[Records provided]:
*** Begin section ***
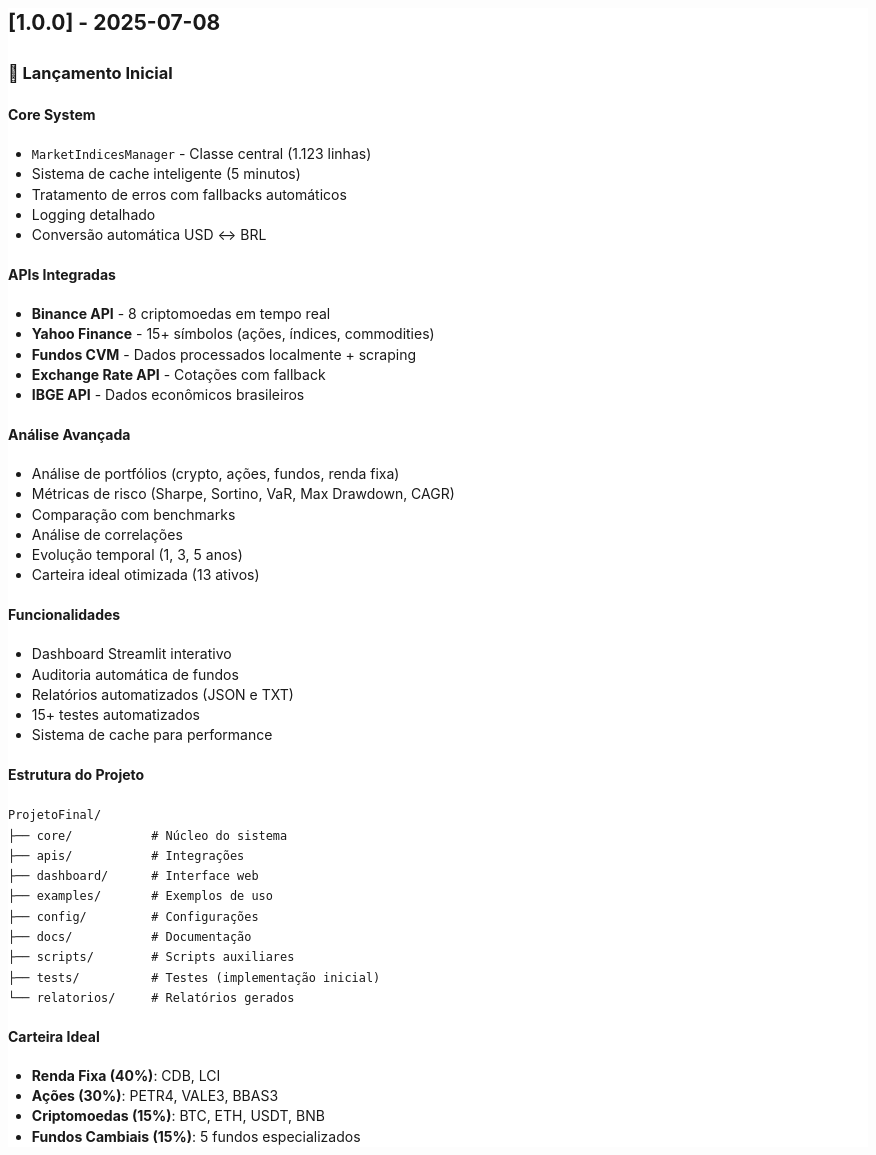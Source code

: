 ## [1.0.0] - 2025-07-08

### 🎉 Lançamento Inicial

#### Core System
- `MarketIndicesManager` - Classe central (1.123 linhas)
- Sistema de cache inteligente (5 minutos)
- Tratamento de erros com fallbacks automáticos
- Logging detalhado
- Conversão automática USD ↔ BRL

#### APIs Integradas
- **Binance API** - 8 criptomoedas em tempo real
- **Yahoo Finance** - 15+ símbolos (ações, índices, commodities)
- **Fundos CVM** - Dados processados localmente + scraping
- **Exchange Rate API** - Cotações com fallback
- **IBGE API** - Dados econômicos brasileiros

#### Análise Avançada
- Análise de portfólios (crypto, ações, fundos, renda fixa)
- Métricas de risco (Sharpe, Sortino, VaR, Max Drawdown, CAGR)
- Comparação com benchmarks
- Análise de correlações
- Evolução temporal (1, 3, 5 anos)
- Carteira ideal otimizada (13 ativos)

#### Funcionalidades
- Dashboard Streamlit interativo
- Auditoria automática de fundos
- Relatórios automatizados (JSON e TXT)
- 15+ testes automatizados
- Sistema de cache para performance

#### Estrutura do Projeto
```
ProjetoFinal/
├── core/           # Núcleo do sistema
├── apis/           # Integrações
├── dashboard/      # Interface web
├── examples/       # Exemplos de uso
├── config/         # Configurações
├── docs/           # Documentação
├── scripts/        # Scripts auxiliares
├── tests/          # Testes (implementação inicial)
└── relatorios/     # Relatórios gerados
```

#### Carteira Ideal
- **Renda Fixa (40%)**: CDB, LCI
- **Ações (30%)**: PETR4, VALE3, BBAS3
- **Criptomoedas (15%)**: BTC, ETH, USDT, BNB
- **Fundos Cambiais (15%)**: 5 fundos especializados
*** End section ***
[About this task]: Give the number of lines that include the word "automática" in the listing. Nothing else belongs in the reply.

[Output for this exercise]: 2